PROBLEM: Exactly the lines from the beginning of the records below through the line with "rápido el capital." must be given again, without pictures.

═══ DATA RECORDS ═══

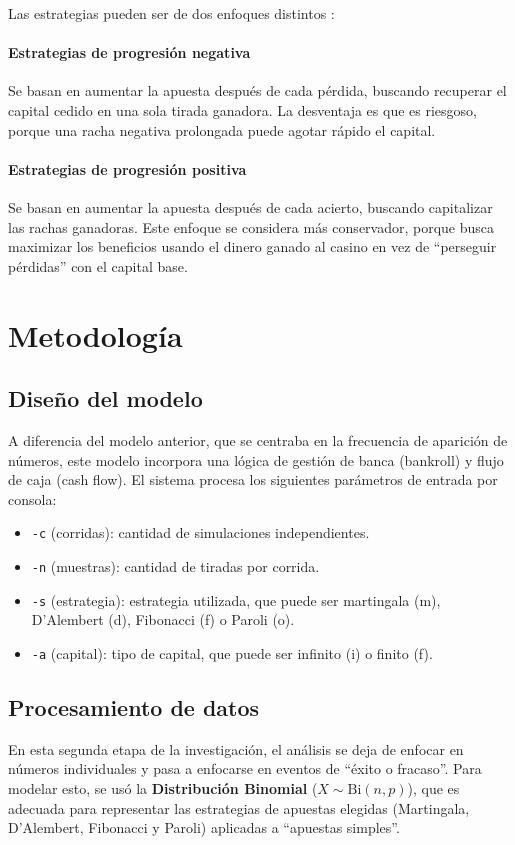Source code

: \documentclass{article}
\begin{document}
Las estrategias pueden ser de dos enfoques distintos \cite{estrategias_progresion}:

\paragraph{Estrategias de progresión negativa} Se basan en aumentar la apuesta después de cada pérdida, buscando recuperar el capital cedido en una sola tirada ganadora. La desventaja es que es riesgoso, porque una racha negativa prolongada puede agotar rápido el capital.

\paragraph{Estrategias de progresión positiva} Se basan en aumentar la apuesta después de cada acierto, buscando capitalizar las rachas ganadoras. Este enfoque se considera más conservador, porque busca maximizar los beneficios usando el dinero ganado al casino en vez de “perseguir pérdidas” con el capital base.




\section{Metodología}
\label{sec:metodologia}

\subsection{Diseño del modelo}
A diferencia del modelo anterior, que se centraba en la frecuencia de aparición de números, este modelo incorpora una lógica de gestión de banca (bankroll) y flujo de caja (cash flow). El sistema procesa los siguientes parámetros de entrada por consola:

\begin{itemize}
  \item \texttt{-c} (corridas): cantidad de simulaciones independientes.
  \item \texttt{-n} (muestras): cantidad de tiradas por corrida.
  \item \texttt{-s} (estrategia): estrategia utilizada, que puede ser martingala (m), D’Alembert (d), Fibonacci (f) o Paroli (o).
  \item \texttt{-a} (capital): tipo de capital, que puede ser infinito (i) o finito (f).
\end{itemize}

\subsection{Procesamiento de datos}
En esta segunda etapa de la investigación, el análisis se deja de enfocar en números individuales y pasa a enfocarse en eventos de “éxito o fracaso”. Para modelar esto, se usó la \textbf{Distribución Binomial} ($X\sim \mathrm{Bi}(n,p)$), que es adecuada para representar las estrategias de apuestas elegidas (Martingala, D’Alembert, Fibonacci y Paroli) aplicadas a “apuestas simples”.
\end{document}
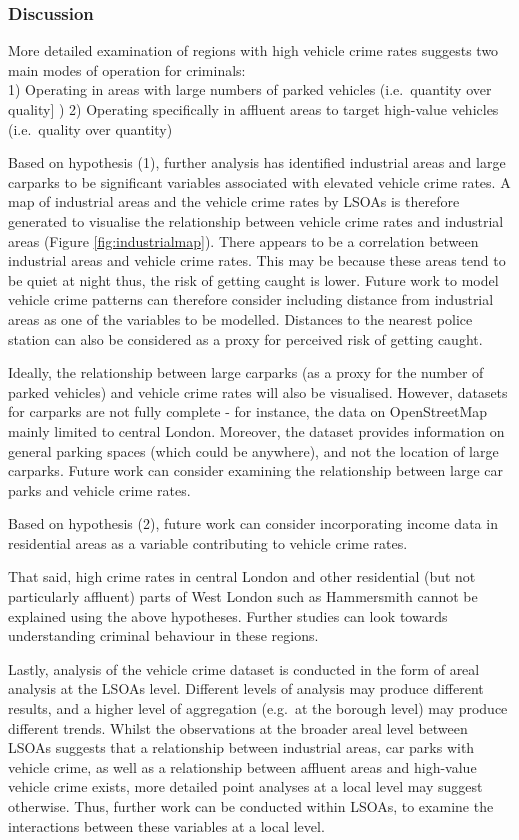 \documentclass[]{article}
\theoremstyle{definition}
\theoremstyle{definition}
\theoremstyle{definition}
\theoremstyle{remark}
\begin{document}
\subsubsection{Discussion}\label{discussion}

More detailed examination of regions with high vehicle crime rates
suggests two main modes of operation for criminals:\\
1) Operating in areas with large numbers of parked vehicles
(i.e.~quantity over quality{]} ) 2) Operating specifically in affluent
areas to target high-value vehicles (i.e.~quality over quantity)

Based on hypothesis (1), further analysis has identified industrial
areas and large carparks to be significant variables associated with
elevated vehicle crime rates. A map of industrial areas and the vehicle
crime rates by LSOAs is therefore generated to visualise the
relationship between vehicle crime rates and industrial areas (Figure
\ref{fig:industrialmap}). There appears to be a correlation between
industrial areas and vehicle crime rates. This may be because these
areas tend to be quiet at night thus, the risk of getting caught is
lower. Future work to model vehicle crime patterns can therefore
consider including distance from industrial areas as one of the
variables to be modelled. Distances to the nearest police station can
also be considered as a proxy for perceived risk of getting caught.

Ideally, the relationship between large carparks (as a proxy for the
number of parked vehicles) and vehicle crime rates will also be
visualised. However, datasets for carparks are not fully complete - for
instance, the data on OpenStreetMap mainly limited to central London.
Moreover, the dataset provides information on general parking spaces
(which could be anywhere), and not the location of large carparks.
Future work can consider examining the relationship between large car
parks and vehicle crime rates.

Based on hypothesis (2), future work can consider incorporating income
data in residential areas as a variable contributing to vehicle crime
rates.

That said, high crime rates in central London and other residential (but
not particularly affluent) parts of West London such as Hammersmith
cannot be explained using the above hypotheses. Further studies can look
towards understanding criminal behaviour in these regions.

Lastly, analysis of the vehicle crime dataset is conducted in the form
of areal analysis at the LSOAs level. Different levels of analysis may
produce different results, and a higher level of aggregation (e.g.~at
the borough level) may produce different trends. Whilst the observations
at the broader areal level between LSOAs suggests that a relationship
between industrial areas, car parks with vehicle crime, as well as a
relationship between affluent areas and high-value vehicle crime exists,
more detailed point analyses at a local level may suggest otherwise.
Thus, further work can be conducted within LSOAs, to examine the
interactions between these variables at a local level.
\end{document}

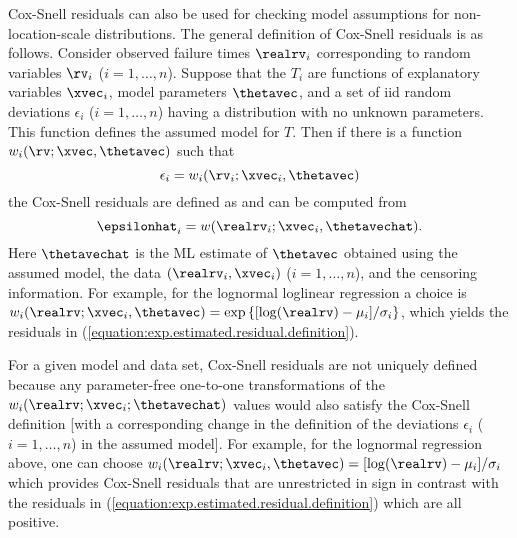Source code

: Cox-Snell residuals can also be used for checking model assumptions
for non-location-scale distributions. The general definition of
Cox-Snell residuals is as follows.  Consider observed failure times
$\realrv_{i}$ corresponding to random variables $\rv_{i}$
($i=1,\dots,n$). Suppose that the $T_{i}$ are
functions of explanatory variables $\xvec_{i}$, model parameters
$\thetavec$, and a set of iid random deviations $\epsilon_{i}$ ($i=1,\dots, n$)
having a distribution with no unknown parameters. This function
defines the assumed model for $T$. Then if there is a function
$w_{i}(\rv;
\xvec,\thetavec)$ such that
\begin{displaymath}
\epsilon_{i} = w_{i}(\rv_{i}; \xvec_{i},\thetavec)
\end{displaymath}
the Cox-Snell residuals are defined as and can be computed from
\begin{displaymath}
\epsilonhat_{i}= w(\realrv_{i}; \xvec_{i},\thetavechat).
\end{displaymath}
Here $\thetavechat$ is the ML estimate of $\thetavec$
obtained using the assumed model, 
the data $(\realrv_{i}, \xvec_{i})$ ($i=1,\dots,n$), 
and the censoring information.
For example, for the lognormal loglinear regression
a choice is 
$w_{i}(\realrv;\xvec_{i}, \thetavec)=
\exp \left \{[\log(\realrv)-\mu_{i}]/\sigma_{i}\right \}$,
which yields the residuals in
(\ref{equation:exp.estimated.residual.definition}).

For a given model and data set, Cox-Snell residuals are not uniquely
defined because any parameter-free one-to-one transformations of the
$w_{i}(\realrv; \xvec_{i}; \thetavechat)$ values would also satisfy
the Cox-Snell definition [with a corresponding change in the
definition of the deviations $\epsilon_{i}$ ($i=1,\dots, n$) in the
assumed model].  For example, for the lognormal regression above,
one can choose $w_{i}(\realrv;\xvec_{i},
\thetavec)= [\log(\realrv)-\mu_{i}]/\sigma_{i}$ which provides
Cox-Snell residuals that are unrestricted in sign in contrast with
the residuals in (\ref{equation:exp.estimated.residual.definition})
which are all positive.

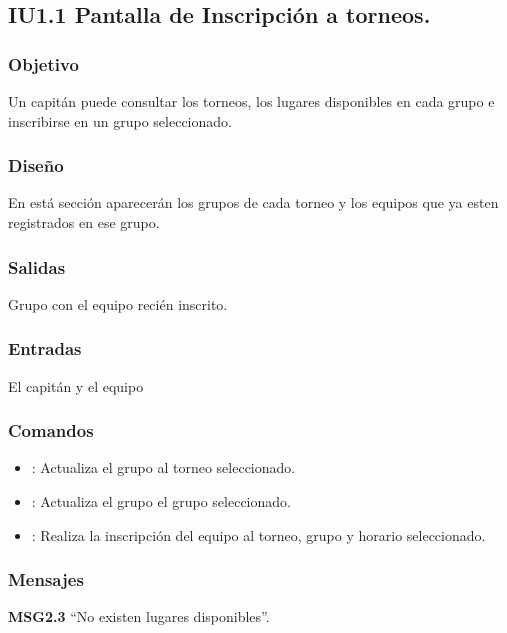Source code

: 
\subsection{IU1.1 Pantalla de Inscripción a torneos.}

\subsubsection{Objetivo}
	Un capitán puede consultar los torneos, los lugares disponibles en cada grupo e inscribirse en un grupo seleccionado.

\subsubsection{Diseño}
	En está sección aparecerán los grupos de cada torneo y los equipos que ya esten registrados en ese grupo.


\subsubsection{Salidas}

	Grupo con el equipo recién inscrito.

\subsubsection{Entradas}
	El capitán y el equipo

\subsubsection{Comandos}
\begin{itemize}
	\item {}: Actualiza el grupo al torneo seleccionado.
	\item {}: Actualiza el grupo el grupo seleccionado.
	\item {}: Realiza la inscripción del equipo al torneo, grupo y horario seleccionado.
\end{itemize}

\subsubsection{Mensajes}
	\begin{Citemize}
		\item {\bf MSG2.3 }``No existen lugares disponibles''.
	\end{Citemize}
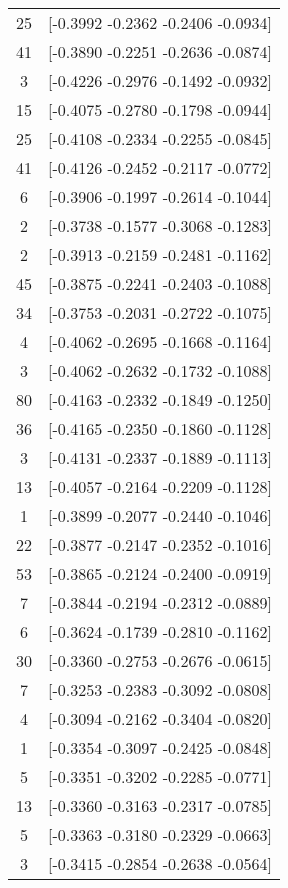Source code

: \documentclass[12pt, fullpage,letterpaper]{article}
\begin{document}
\begin{enumerate}
\begin{enumerate}
{\begin{longtable}{|c|c|}
			 25 &  [-0.3992 -0.2362 -0.2406 -0.0934] \\
			 41 &  [-0.3890 -0.2251 -0.2636 -0.0874] \\
			  3 &  [-0.4226 -0.2976 -0.1492 -0.0932] \\
			 15 &  [-0.4075 -0.2780 -0.1798 -0.0944] \\
			 25 &  [-0.4108 -0.2334 -0.2255 -0.0845] \\
			 41 &  [-0.4126 -0.2452 -0.2117 -0.0772] \\
			  6 &  [-0.3906 -0.1997 -0.2614 -0.1044] \\
			  2 &  [-0.3738 -0.1577 -0.3068 -0.1283] \\
			  2 &  [-0.3913 -0.2159 -0.2481 -0.1162] \\
			 45 &  [-0.3875 -0.2241 -0.2403 -0.1088] \\
			 34 &  [-0.3753 -0.2031 -0.2722 -0.1075] \\
			  4 &  [-0.4062 -0.2695 -0.1668 -0.1164] \\
			  3 &  [-0.4062 -0.2632 -0.1732 -0.1088] \\
			 80 &  [-0.4163 -0.2332 -0.1849 -0.1250] \\
			 36 &  [-0.4165 -0.2350 -0.1860 -0.1128] \\
			  3 &  [-0.4131 -0.2337 -0.1889 -0.1113] \\
			 13 &  [-0.4057 -0.2164 -0.2209 -0.1128] \\
			  1 &  [-0.3899 -0.2077 -0.2440 -0.1046] \\
			 22 &  [-0.3877 -0.2147 -0.2352 -0.1016] \\
			 53 &  [-0.3865 -0.2124 -0.2400 -0.0919] \\
			  7 &  [-0.3844 -0.2194 -0.2312 -0.0889] \\
			  6 &  [-0.3624 -0.1739 -0.2810 -0.1162] \\
			 30 &  [-0.3360 -0.2753 -0.2676 -0.0615] \\
			  7 &  [-0.3253 -0.2383 -0.3092 -0.0808] \\
			  4 &  [-0.3094 -0.2162 -0.3404 -0.0820] \\
			  1 &  [-0.3354 -0.3097 -0.2425 -0.0848] \\
			  5 &  [-0.3351 -0.3202 -0.2285 -0.0771] \\
			 13 &  [-0.3360 -0.3163 -0.2317 -0.0785] \\
			  5 &  [-0.3363 -0.3180 -0.2329 -0.0663] \\
			  3 &  [-0.3415 -0.2854 -0.2638 -0.0564] \\

\end{longtable}}
\end{enumerate}
\end{enumerate}
\end{document}
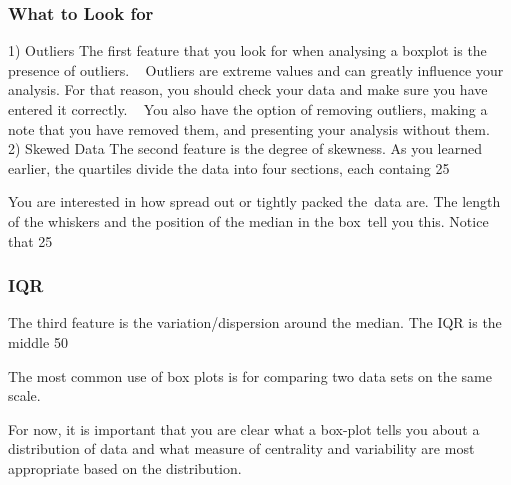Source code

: \documentclass{beamer}
\begin{document}
\begin{frame}
\frametitle{What to Look for}

1) Outliers
The first feature that you look for when analysing a boxplot is the presence of outliers.
 
Outliers are extreme values and can greatly influence your analysis. For that reason, you should check your data and make sure you have entered it correctly.
 
You also have the option of removing outliers, making a note that you have removed them, and presenting your analysis without them.
 
2) Skewed Data
The second feature is the degree of skewness. As you learned earlier, the quartiles divide the data into four sections, each containg 25%

You are interested in how spread out or tightly packed the data are. The length of the whiskers and the position of the median in the box tell you this. Notice that 25%


\end{frame}

\begin{frame}



\frametitle{IQR}
The third feature is the variation/dispersion around the median. The IQR is the middle 50%

The most common use of box plots is for comparing two data sets on the same scale. 

For now, it is important that you are clear what a box-plot tells you about a distribution of data and what measure of centrality and variability are most appropriate based on the distribution.
\end{frame}
\end{document}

═══

SOLUTION TO THE EXERCISE:
Source code

: \documentclass{article}
\begin{document}
Las estrategias pueden ser de dos enfoques distintos \cite{estrategias_progresion}:

\paragraph{Estrategias de progresión negativa} Se basan en aumentar la apuesta después de cada pérdida, buscando recuperar el capital cedido en una sola tirada ganadora. La desventaja es que es riesgoso, porque una racha negativa prolongada puede agotar rápido el capital.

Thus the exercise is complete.